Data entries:
■ ■ ■ ■

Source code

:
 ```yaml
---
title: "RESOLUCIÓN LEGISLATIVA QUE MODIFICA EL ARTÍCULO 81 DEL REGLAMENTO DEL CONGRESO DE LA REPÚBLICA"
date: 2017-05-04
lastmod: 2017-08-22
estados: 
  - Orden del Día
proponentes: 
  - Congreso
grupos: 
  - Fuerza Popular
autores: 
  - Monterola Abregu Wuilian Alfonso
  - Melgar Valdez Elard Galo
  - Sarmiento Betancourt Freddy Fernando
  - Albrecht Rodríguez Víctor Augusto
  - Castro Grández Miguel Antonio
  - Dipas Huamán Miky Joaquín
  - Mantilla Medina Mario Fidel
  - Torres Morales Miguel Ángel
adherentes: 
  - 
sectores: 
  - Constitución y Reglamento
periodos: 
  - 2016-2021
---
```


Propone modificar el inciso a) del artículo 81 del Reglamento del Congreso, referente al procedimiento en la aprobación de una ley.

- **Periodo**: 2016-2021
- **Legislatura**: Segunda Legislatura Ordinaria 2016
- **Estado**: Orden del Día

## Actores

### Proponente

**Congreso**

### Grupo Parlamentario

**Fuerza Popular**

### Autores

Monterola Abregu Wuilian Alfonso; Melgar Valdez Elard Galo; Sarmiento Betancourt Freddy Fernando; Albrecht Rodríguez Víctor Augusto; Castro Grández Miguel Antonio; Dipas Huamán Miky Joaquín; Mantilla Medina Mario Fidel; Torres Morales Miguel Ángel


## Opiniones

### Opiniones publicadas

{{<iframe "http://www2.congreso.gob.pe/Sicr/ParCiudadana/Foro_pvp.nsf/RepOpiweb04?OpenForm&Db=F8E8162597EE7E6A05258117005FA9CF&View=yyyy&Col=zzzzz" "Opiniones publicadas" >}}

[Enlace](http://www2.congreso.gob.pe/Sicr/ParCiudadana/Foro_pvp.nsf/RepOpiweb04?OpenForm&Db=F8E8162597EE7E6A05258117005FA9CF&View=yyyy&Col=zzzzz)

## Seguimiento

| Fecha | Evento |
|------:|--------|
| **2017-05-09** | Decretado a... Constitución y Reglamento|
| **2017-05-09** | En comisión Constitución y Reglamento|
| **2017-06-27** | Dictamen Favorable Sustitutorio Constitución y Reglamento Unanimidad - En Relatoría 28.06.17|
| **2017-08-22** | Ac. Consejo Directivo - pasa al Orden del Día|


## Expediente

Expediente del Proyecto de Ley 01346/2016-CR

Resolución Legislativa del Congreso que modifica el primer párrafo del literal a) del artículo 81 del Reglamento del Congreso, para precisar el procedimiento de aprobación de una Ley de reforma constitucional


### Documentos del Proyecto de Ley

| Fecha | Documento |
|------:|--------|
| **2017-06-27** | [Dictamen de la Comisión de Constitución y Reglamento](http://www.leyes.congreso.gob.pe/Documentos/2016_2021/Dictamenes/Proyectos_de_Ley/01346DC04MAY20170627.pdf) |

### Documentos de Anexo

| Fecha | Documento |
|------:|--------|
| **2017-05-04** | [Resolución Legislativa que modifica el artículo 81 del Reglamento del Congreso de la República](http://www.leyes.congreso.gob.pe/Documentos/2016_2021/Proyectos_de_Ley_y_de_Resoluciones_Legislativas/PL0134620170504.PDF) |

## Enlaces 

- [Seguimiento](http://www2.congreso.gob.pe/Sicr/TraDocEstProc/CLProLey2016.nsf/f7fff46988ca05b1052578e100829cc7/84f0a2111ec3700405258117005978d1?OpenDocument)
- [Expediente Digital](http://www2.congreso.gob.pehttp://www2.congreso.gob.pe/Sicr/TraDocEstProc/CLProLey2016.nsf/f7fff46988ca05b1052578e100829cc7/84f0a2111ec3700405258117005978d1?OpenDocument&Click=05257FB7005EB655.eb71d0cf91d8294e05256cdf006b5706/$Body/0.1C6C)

■ ■ ■ ■

_DIRECTIONS_: The first line of the records begins the span, and the line containing "## Expediente" ends it. Reproduce that span exactly, both ends included.

_REPLY TO THE EXERCISE_:
Source code

:
 ```yaml
---
title: "RESOLUCIÓN LEGISLATIVA QUE MODIFICA EL ARTÍCULO 81 DEL REGLAMENTO DEL CONGRESO DE LA REPÚBLICA"
date: 2017-05-04
lastmod: 2017-08-22
estados: 
  - Orden del Día
proponentes: 
  - Congreso
grupos: 
  - Fuerza Popular
autores: 
  - Monterola Abregu Wuilian Alfonso
  - Melgar Valdez Elard Galo
  - Sarmiento Betancourt Freddy Fernando
  - Albrecht Rodríguez Víctor Augusto
  - Castro Grández Miguel Antonio
  - Dipas Huamán Miky Joaquín
  - Mantilla Medina Mario Fidel
  - Torres Morales Miguel Ángel
adherentes: 
  - 
sectores: 
  - Constitución y Reglamento
periodos: 
  - 2016-2021
---
```


Propone modificar el inciso a) del artículo 81 del Reglamento del Congreso, referente al procedimiento en la aprobación de una ley.

- **Periodo**: 2016-2021
- **Legislatura**: Segunda Legislatura Ordinaria 2016
- **Estado**: Orden del Día

## Actores

### Proponente

**Congreso**

### Grupo Parlamentario

**Fuerza Popular**

### Autores

Monterola Abregu Wuilian Alfonso; Melgar Valdez Elard Galo; Sarmiento Betancourt Freddy Fernando; Albrecht Rodríguez Víctor Augusto; Castro Grández Miguel Antonio; Dipas Huamán Miky Joaquín; Mantilla Medina Mario Fidel; Torres Morales Miguel Ángel


## Opiniones

### Opiniones publicadas

{{<iframe "http://www2.congreso.gob.pe/Sicr/ParCiudadana/Foro_pvp.nsf/RepOpiweb04?OpenForm&Db=F8E8162597EE7E6A05258117005FA9CF&View=yyyy&Col=zzzzz" "Opiniones publicadas" >}}

[Enlace](http://www2.congreso.gob.pe/Sicr/ParCiudadana/Foro_pvp.nsf/RepOpiweb04?OpenForm&Db=F8E8162597EE7E6A05258117005FA9CF&View=yyyy&Col=zzzzz)

## Seguimiento

| Fecha | Evento |
|------:|--------|
| **2017-05-09** | Decretado a... Constitución y Reglamento|
| **2017-05-09** | En comisión Constitución y Reglamento|
| **2017-06-27** | Dictamen Favorable Sustitutorio Constitución y Reglamento Unanimidad - En Relatoría 28.06.17|
| **2017-08-22** | Ac. Consejo Directivo - pasa al Orden del Día|


## Expediente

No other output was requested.